YOUR GOAL
The entries below are to be repeated verbatim, in full.

RECORDS
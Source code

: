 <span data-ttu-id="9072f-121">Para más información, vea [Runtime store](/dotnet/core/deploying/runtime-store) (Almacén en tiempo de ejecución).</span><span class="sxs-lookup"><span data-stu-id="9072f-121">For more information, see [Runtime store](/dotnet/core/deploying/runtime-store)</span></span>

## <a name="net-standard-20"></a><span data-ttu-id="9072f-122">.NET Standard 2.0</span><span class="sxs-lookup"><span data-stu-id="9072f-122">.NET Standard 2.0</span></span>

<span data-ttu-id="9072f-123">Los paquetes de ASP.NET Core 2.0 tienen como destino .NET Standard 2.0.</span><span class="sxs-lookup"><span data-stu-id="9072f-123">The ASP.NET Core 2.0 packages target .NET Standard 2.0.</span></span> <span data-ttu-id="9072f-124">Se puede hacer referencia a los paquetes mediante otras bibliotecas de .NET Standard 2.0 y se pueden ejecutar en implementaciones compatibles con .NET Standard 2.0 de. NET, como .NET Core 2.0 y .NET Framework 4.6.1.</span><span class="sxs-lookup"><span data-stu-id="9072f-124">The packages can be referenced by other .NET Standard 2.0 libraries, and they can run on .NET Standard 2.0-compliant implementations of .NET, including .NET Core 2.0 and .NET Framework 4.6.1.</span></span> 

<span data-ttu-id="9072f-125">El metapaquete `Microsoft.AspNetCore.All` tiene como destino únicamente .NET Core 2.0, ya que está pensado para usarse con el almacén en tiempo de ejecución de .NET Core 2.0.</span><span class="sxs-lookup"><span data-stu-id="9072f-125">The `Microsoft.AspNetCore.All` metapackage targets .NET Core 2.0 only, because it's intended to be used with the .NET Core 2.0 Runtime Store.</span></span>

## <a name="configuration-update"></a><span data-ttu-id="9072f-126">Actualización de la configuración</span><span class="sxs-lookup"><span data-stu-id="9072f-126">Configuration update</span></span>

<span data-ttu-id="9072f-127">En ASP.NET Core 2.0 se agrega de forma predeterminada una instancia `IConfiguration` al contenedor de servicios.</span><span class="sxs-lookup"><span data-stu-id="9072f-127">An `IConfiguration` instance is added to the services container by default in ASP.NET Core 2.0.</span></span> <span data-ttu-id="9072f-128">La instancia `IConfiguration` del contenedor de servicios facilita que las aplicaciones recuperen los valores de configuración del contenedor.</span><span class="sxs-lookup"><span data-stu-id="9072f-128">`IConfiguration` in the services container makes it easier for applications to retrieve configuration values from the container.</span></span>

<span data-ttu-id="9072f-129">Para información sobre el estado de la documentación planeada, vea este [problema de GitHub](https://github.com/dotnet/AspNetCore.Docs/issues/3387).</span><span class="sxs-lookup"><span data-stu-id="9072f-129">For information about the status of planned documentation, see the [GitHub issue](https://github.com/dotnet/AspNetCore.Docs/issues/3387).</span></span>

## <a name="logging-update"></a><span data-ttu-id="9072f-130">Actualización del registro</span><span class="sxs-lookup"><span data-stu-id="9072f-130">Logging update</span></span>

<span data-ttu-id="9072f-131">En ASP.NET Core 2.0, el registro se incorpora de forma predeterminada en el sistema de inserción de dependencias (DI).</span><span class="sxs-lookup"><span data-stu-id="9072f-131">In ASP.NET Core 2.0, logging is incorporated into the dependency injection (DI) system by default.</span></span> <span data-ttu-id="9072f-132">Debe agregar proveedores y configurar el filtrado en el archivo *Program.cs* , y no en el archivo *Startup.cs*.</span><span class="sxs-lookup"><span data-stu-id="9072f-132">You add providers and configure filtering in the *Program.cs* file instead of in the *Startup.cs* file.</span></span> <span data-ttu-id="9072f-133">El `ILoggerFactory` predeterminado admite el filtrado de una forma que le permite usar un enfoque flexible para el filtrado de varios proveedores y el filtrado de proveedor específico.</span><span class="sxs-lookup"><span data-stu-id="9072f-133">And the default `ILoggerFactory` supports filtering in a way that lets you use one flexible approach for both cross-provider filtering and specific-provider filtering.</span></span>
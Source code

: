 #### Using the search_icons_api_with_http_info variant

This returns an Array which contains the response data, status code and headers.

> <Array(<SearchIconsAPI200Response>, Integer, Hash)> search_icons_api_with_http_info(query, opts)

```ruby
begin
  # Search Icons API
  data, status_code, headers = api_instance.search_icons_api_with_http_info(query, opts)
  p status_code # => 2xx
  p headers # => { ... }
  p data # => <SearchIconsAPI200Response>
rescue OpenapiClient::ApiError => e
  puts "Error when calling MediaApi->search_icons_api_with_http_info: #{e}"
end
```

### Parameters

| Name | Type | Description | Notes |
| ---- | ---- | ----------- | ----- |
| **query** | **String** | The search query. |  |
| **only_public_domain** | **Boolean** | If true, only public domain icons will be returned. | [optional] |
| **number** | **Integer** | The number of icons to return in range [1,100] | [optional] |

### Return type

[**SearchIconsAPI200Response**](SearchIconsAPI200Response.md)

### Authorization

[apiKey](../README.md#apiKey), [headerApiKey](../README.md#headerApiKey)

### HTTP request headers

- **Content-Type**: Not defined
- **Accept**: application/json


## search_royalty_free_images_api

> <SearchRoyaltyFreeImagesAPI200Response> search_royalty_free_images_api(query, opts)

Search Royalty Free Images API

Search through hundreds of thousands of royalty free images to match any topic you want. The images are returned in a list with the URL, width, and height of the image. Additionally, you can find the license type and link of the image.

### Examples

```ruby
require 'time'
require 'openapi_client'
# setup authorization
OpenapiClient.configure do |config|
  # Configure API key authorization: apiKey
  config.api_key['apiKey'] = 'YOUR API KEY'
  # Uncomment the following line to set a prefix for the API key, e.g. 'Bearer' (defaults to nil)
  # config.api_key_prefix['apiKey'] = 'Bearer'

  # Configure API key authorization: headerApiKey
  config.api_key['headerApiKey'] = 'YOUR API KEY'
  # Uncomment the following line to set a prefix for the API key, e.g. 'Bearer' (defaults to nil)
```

SOLUTION
Source code

: <span data-ttu-id="9072f-121">Para más información, vea [Runtime store](/dotnet/core/deploying/runtime-store) (Almacén en tiempo de ejecución).</span><span class="sxs-lookup"><span data-stu-id="9072f-121">For more information, see [Runtime store](/dotnet/core/deploying/runtime-store)</span></span>

## <a name="net-standard-20"></a><span data-ttu-id="9072f-122">.NET Standard 2.0</span><span class="sxs-lookup"><span data-stu-id="9072f-122">.NET Standard 2.0</span></span>

<span data-ttu-id="9072f-123">Los paquetes de ASP.NET Core 2.0 tienen como destino .NET Standard 2.0.</span><span class="sxs-lookup"><span data-stu-id="9072f-123">The ASP.NET Core 2.0 packages target .NET Standard 2.0.</span></span> <span data-ttu-id="9072f-124">Se puede hacer referencia a los paquetes mediante otras bibliotecas de .NET Standard 2.0 y se pueden ejecutar en implementaciones compatibles con .NET Standard 2.0 de. NET, como .NET Core 2.0 y .NET Framework 4.6.1.</span><span class="sxs-lookup"><span data-stu-id="9072f-124">The packages can be referenced by other .NET Standard 2.0 libraries, and they can run on .NET Standard 2.0-compliant implementations of .NET, including .NET Core 2.0 and .NET Framework 4.6.1.</span></span> 

<span data-ttu-id="9072f-125">El metapaquete `Microsoft.AspNetCore.All` tiene como destino únicamente .NET Core 2.0, ya que está pensado para usarse con el almacén en tiempo de ejecución de .NET Core 2.0.</span><span class="sxs-lookup"><span data-stu-id="9072f-125">The `Microsoft.AspNetCore.All` metapackage targets .NET Core 2.0 only, because it's intended to be used with the .NET Core 2.0 Runtime Store.</span></span>

## <a name="configuration-update"></a><span data-ttu-id="9072f-126">Actualización de la configuración</span><span class="sxs-lookup"><span data-stu-id="9072f-126">Configuration update</span></span>

<span data-ttu-id="9072f-127">En ASP.NET Core 2.0 se agrega de forma predeterminada una instancia `IConfiguration` al contenedor de servicios.</span><span class="sxs-lookup"><span data-stu-id="9072f-127">An `IConfiguration` instance is added to the services container by default in ASP.NET Core 2.0.</span></span> <span data-ttu-id="9072f-128">La instancia `IConfiguration` del contenedor de servicios facilita que las aplicaciones recuperen los valores de configuración del contenedor.</span><span class="sxs-lookup"><span data-stu-id="9072f-128">`IConfiguration` in the services container makes it easier for applications to retrieve configuration values from the container.</span></span>

<span data-ttu-id="9072f-129">Para información sobre el estado de la documentación planeada, vea este [problema de GitHub](https://github.com/dotnet/AspNetCore.Docs/issues/3387).</span><span class="sxs-lookup"><span data-stu-id="9072f-129">For information about the status of planned documentation, see the [GitHub issue](https://github.com/dotnet/AspNetCore.Docs/issues/3387).</span></span>

## <a name="logging-update"></a><span data-ttu-id="9072f-130">Actualización del registro</span><span class="sxs-lookup"><span data-stu-id="9072f-130">Logging update</span></span>

<span data-ttu-id="9072f-131">En ASP.NET Core 2.0, el registro se incorpora de forma predeterminada en el sistema de inserción de dependencias (DI).</span><span class="sxs-lookup"><span data-stu-id="9072f-131">In ASP.NET Core 2.0, logging is incorporated into the dependency injection (DI) system by default.</span></span> <span data-ttu-id="9072f-132">Debe agregar proveedores y configurar el filtrado en el archivo *Program.cs* , y no en el archivo *Startup.cs*.</span><span class="sxs-lookup"><span data-stu-id="9072f-132">You add providers and configure filtering in the *Program.cs* file instead of in the *Startup.cs* file.</span></span> <span data-ttu-id="9072f-133">El `ILoggerFactory` predeterminado admite el filtrado de una forma que le permite usar un enfoque flexible para el filtrado de varios proveedores y el filtrado de proveedor específico.</span><span class="sxs-lookup"><span data-stu-id="9072f-133">And the default `ILoggerFactory` supports filtering in a way that lets you use one flexible approach for both cross-provider filtering and specific-provider filtering.</span></span>
Source code

: #### Using the search_icons_api_with_http_info variant

This returns an Array which contains the response data, status code and headers.

> <Array(<SearchIconsAPI200Response>, Integer, Hash)> search_icons_api_with_http_info(query, opts)

```ruby
begin
  # Search Icons API
  data, status_code, headers = api_instance.search_icons_api_with_http_info(query, opts)
  p status_code # => 2xx
  p headers # => { ... }
  p data # => <SearchIconsAPI200Response>
rescue OpenapiClient::ApiError => e
  puts "Error when calling MediaApi->search_icons_api_with_http_info: #{e}"
end
```

### Parameters

| Name | Type | Description | Notes |
| ---- | ---- | ----------- | ----- |
| **query** | **String** | The search query. |  |
| **only_public_domain** | **Boolean** | If true, only public domain icons will be returned. | [optional] |
| **number** | **Integer** | The number of icons to return in range [1,100] | [optional] |

### Return type

[**SearchIconsAPI200Response**](SearchIconsAPI200Response.md)

### Authorization

[apiKey](../README.md#apiKey), [headerApiKey](../README.md#headerApiKey)

### HTTP request headers

- **Content-Type**: Not defined
- **Accept**: application/json


## search_royalty_free_images_api

> <SearchRoyaltyFreeImagesAPI200Response> search_royalty_free_images_api(query, opts)

Search Royalty Free Images API

Search through hundreds of thousands of royalty free images to match any topic you want. The images are returned in a list with the URL, width, and height of the image. Additionally, you can find the license type and link of the image.

### Examples

```ruby
require 'time'
require 'openapi_client'
# setup authorization
OpenapiClient.configure do |config|
  # Configure API key authorization: apiKey
  config.api_key['apiKey'] = 'YOUR API KEY'
  # Uncomment the following line to set a prefix for the API key, e.g. 'Bearer' (defaults to nil)
  # config.api_key_prefix['apiKey'] = 'Bearer'

  # Configure API key authorization: headerApiKey
  config.api_key['headerApiKey'] = 'YOUR API KEY'
  # Uncomment the following line to set a prefix for the API key, e.g. 'Bearer' (defaults to nil)
```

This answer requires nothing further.